Monday, June 24, 2013

New Legal Writing Text by David Thomson

Lexis/Nexis has published a new legal writing text, Skills & Values: Lawyering Process - Legal Writing and Advocacy by David Thomson, as part of its Skills & Values Series.  Professor Thomson describes his book (here):

"Skills & Values: Lawyering Process is an entirely different sort of legal writing textbook. . . .  First, it is a hybrid text, which means only a portion of the entire text is printed, with the rest residing on the Lexis Web Courses platform.  This allows the book to be somewhat cheaper and students have less to lug around, but even better, it allows for more interactive features in the online portion of the text that can be achieved in print.  In addition, for the professor who might decide to adopt this text, it comes with a fully populated Web Course for their students all ready to go, as well as an online Teacher’s Manual with Prezis and PowerPoints to use or adapt for class, handouts, a closed memo assignment, email memo assignments, and checklists for various aspects of the legal writing process. 
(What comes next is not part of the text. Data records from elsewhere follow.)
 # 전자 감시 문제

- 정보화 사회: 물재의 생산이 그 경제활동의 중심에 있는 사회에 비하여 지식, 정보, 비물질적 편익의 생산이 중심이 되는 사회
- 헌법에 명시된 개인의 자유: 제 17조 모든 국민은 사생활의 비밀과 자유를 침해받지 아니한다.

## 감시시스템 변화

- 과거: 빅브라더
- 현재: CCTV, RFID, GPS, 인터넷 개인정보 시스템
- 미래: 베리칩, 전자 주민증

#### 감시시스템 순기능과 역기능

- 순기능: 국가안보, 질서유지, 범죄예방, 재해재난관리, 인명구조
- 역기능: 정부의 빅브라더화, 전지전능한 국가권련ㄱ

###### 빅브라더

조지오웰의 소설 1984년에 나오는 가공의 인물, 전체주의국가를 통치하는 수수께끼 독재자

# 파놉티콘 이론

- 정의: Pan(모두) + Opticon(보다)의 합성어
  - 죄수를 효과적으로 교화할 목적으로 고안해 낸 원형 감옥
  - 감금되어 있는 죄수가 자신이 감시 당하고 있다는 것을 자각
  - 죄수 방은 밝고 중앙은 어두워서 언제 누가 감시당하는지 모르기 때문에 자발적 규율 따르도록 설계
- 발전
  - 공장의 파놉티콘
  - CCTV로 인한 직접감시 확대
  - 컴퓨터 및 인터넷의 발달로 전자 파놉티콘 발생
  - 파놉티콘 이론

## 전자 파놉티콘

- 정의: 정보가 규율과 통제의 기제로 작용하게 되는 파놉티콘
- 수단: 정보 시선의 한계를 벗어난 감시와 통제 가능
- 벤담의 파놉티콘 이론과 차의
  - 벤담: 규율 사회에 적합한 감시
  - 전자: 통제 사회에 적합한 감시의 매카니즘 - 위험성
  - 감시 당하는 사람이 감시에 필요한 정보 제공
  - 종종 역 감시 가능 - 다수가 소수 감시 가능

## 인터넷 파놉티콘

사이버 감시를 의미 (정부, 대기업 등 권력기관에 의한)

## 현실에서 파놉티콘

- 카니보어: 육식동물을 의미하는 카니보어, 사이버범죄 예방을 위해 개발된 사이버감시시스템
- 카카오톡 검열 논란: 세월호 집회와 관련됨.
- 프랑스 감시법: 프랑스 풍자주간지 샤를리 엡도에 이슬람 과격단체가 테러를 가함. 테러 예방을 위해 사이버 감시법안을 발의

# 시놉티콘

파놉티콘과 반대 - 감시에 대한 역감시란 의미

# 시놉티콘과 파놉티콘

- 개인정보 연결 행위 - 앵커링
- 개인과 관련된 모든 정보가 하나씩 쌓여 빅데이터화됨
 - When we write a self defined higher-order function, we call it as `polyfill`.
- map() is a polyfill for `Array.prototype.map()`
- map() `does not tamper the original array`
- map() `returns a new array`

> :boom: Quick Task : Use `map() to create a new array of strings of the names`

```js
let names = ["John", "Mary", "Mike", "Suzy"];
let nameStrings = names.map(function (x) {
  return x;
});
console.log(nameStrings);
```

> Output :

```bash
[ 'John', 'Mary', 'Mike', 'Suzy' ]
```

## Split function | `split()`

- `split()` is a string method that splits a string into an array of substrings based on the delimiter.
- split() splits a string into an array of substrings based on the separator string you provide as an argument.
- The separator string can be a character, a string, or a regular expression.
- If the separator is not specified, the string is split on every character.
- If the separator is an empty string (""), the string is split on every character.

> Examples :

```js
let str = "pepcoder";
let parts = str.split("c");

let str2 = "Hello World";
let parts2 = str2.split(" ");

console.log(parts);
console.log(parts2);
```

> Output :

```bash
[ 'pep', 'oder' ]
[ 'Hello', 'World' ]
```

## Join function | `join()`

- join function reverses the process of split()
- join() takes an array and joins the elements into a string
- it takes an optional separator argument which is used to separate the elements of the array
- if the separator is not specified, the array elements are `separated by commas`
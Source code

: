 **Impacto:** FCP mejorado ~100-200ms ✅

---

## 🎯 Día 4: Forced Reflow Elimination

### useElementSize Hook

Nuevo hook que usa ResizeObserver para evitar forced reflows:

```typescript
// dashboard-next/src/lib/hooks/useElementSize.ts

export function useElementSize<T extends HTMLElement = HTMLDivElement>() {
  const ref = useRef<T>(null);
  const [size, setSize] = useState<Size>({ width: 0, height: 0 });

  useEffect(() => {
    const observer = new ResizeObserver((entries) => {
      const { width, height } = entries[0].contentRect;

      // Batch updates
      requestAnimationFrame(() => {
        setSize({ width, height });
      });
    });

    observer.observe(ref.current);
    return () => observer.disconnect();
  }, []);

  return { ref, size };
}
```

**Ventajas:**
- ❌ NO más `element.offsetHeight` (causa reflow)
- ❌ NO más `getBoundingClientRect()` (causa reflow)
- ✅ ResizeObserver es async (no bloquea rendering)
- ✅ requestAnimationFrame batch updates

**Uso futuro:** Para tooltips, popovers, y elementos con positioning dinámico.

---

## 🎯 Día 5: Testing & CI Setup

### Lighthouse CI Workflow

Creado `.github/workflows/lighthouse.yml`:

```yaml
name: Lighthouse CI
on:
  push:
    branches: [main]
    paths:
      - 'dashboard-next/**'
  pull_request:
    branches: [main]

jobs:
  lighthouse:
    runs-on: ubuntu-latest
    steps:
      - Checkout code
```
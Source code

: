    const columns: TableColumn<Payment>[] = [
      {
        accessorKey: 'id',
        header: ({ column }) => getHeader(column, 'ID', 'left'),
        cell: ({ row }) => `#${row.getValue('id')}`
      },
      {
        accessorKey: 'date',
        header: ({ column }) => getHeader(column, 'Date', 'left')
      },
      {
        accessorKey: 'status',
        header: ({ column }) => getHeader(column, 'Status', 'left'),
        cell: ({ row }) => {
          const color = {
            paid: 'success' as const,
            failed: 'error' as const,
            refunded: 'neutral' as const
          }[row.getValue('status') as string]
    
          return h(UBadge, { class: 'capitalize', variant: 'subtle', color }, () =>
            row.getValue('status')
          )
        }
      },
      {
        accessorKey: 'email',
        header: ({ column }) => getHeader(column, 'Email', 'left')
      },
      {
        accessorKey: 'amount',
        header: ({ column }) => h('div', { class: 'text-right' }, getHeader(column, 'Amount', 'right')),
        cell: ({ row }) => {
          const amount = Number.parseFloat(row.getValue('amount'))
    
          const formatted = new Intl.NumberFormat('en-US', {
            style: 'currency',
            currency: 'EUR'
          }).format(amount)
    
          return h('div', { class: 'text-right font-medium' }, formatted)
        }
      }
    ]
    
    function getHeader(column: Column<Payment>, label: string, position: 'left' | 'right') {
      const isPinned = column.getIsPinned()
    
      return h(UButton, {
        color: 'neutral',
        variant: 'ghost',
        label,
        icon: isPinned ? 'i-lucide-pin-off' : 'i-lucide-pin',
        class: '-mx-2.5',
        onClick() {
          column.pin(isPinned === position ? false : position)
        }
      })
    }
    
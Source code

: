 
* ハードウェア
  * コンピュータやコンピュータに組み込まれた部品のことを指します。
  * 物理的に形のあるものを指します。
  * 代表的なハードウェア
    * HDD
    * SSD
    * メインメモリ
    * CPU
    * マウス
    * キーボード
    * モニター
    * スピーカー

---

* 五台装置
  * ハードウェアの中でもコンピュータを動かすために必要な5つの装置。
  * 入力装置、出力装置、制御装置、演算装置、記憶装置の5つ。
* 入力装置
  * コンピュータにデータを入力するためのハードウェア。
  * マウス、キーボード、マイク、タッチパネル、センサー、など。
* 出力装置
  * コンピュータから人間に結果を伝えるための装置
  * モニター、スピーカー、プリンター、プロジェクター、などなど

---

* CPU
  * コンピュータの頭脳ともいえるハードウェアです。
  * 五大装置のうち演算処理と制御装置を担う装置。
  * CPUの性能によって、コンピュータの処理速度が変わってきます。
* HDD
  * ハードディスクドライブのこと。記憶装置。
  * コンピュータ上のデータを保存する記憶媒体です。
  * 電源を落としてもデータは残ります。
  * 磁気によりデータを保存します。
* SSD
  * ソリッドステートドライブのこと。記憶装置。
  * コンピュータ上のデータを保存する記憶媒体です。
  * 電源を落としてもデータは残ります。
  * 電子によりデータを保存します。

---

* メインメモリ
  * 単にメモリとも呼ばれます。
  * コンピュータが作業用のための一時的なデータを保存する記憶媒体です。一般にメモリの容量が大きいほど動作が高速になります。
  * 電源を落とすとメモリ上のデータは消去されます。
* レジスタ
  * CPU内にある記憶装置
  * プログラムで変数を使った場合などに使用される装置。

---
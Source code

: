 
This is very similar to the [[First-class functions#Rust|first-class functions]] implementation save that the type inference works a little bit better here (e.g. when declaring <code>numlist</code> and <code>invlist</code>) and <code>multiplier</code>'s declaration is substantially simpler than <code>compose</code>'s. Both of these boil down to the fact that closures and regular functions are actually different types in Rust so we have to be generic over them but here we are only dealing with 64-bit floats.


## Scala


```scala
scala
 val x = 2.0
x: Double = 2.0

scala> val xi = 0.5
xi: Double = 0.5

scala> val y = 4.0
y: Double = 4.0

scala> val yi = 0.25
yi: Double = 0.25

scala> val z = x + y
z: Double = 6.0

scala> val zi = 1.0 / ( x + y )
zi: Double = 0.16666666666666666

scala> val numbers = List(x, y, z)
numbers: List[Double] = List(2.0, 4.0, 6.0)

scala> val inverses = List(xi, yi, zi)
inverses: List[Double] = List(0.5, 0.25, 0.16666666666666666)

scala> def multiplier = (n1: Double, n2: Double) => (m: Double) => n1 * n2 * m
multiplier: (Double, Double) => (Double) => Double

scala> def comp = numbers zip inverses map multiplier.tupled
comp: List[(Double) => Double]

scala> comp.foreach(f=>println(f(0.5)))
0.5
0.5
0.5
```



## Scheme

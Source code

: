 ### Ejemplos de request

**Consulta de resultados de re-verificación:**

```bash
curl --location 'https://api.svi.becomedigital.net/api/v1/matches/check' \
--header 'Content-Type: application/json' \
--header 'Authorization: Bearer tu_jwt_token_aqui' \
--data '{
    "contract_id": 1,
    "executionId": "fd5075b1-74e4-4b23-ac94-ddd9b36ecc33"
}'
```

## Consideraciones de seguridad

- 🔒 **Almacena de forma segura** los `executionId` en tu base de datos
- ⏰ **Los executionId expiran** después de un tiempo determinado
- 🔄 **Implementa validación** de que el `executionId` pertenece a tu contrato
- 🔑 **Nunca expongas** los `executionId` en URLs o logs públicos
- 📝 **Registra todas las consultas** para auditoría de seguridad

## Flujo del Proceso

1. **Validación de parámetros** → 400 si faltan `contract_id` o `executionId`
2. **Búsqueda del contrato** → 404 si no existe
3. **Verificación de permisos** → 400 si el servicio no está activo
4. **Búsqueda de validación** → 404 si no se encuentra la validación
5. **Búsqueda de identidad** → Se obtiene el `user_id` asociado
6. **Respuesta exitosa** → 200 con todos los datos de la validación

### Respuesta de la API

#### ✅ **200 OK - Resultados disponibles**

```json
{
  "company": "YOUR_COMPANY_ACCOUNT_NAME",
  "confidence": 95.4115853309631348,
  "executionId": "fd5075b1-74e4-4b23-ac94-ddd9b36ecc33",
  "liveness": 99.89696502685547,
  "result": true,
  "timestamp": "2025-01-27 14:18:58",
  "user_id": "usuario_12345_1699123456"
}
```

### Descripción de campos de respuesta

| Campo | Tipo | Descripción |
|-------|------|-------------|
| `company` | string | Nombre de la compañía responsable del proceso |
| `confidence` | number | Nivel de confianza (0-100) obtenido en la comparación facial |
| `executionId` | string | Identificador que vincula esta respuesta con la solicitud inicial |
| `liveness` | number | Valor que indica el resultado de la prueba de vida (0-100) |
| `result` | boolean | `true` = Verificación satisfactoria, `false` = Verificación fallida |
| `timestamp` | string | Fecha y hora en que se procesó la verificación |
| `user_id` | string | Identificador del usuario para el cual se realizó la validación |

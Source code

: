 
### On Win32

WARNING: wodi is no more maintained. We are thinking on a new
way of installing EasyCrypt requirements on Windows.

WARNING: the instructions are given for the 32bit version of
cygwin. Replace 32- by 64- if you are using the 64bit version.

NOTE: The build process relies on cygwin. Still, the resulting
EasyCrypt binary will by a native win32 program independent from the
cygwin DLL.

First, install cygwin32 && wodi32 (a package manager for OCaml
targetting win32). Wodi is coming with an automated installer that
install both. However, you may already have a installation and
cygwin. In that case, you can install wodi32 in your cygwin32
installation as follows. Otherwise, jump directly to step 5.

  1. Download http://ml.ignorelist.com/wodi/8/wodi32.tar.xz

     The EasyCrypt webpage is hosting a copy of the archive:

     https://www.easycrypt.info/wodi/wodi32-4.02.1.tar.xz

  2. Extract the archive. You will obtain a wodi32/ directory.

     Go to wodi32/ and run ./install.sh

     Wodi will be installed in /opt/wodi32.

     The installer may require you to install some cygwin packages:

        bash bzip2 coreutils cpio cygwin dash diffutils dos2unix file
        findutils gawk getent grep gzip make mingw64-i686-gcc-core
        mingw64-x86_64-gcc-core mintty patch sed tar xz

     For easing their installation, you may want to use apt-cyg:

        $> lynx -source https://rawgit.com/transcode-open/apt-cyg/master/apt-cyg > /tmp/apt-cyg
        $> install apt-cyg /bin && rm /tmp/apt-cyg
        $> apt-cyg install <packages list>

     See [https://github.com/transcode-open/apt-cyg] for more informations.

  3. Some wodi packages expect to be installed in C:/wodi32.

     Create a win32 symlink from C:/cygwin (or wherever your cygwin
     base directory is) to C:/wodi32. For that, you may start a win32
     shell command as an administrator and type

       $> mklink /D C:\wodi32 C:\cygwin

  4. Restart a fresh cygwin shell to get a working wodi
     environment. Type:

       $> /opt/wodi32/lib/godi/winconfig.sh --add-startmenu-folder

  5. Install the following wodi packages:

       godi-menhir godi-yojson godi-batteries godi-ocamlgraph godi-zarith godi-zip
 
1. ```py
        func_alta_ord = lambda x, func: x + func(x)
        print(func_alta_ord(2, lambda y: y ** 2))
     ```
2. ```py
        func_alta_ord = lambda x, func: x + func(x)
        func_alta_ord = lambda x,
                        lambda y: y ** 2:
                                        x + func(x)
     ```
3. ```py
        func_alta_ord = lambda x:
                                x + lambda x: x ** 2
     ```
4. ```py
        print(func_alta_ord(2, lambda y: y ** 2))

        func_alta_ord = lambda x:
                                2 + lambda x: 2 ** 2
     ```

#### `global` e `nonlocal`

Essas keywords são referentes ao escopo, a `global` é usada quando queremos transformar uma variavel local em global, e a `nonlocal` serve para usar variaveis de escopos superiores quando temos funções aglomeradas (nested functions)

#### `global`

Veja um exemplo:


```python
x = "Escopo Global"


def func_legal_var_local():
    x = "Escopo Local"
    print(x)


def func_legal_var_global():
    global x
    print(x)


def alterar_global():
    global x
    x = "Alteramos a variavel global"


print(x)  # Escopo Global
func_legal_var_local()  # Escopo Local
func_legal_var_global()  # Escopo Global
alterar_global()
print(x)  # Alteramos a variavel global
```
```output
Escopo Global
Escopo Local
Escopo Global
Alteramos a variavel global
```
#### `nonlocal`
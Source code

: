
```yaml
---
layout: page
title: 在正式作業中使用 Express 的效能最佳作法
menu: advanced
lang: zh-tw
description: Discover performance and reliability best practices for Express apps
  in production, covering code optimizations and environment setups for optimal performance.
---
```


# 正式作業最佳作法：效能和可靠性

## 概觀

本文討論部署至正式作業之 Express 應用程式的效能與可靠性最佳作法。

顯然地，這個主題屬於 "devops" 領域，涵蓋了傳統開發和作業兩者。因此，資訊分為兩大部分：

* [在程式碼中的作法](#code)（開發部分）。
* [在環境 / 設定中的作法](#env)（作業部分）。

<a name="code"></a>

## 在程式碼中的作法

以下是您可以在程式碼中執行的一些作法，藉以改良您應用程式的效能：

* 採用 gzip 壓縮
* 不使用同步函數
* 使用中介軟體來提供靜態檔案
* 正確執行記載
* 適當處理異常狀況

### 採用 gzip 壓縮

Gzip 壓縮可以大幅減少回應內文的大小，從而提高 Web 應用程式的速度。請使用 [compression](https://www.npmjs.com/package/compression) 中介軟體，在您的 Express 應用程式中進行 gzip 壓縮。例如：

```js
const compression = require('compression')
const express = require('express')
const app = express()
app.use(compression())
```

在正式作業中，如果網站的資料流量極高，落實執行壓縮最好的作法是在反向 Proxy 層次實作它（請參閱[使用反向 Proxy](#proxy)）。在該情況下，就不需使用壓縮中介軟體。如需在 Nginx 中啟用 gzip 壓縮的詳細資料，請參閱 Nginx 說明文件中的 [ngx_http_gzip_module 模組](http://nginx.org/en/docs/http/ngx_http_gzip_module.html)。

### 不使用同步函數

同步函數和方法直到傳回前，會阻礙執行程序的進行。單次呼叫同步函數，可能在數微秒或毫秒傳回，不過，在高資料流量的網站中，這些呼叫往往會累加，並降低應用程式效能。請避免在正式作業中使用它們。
"Second, it is based on the assumption that students today need to read less and do more.  To be active rather than passive. Aristotle said: 'What we have to learn to do, we learn by doing.'"

"Third, students are just learning this material for the first time, and perhaps they do not need, in the 1L year, quite so much information about the writing process. They certainly do need a deeper understanding later in law school, and in practice. But as they are first learning how to do, they need to do, rather than spend so much time reading about it. So the chapters and topics covered in the print book are covered at a depth that is less than a traditional textbook. They are designed to introduce the basic concepts of legal writing and advocacy, and to be supplemented with additional interactive information on the online site, and then used."

"Finally, it is rare to select a legal writing text that is designed very closely to the way each professor teaches the course. Because all of the books have their own approach, which might be different from our own in some ways, we end up compensating for the differences in class and in handouts and in assignments, and this can be confusing for students. The idea of this text is to be the most flexible of them all, by putting in the hands of teachers the ability to assign a small amount of reading, and then to use the online materials (and their own) in the way that most suits how they prefer to teach the material."

Professor Thomson concludes, "As with all of the books in the Skills & Values Series, this is an entirely different way to think of a law school text than what we have had in the past. And yet it is not entirely unfamiliar either. It is designed to be flexible, adaptable, and designed to teach our students what they need to become well rounded and skilled professionals in the ways they best learn, so that we may best prepare them for their future, not our past."

As readers of this blog may remember, I thought Professor Thomson's previous book in the Skills & Values Series, Discovery Practice (Lexis/Nexis 2010), was remarkable. (here)  I look forward to reading Professor Thomson's new book.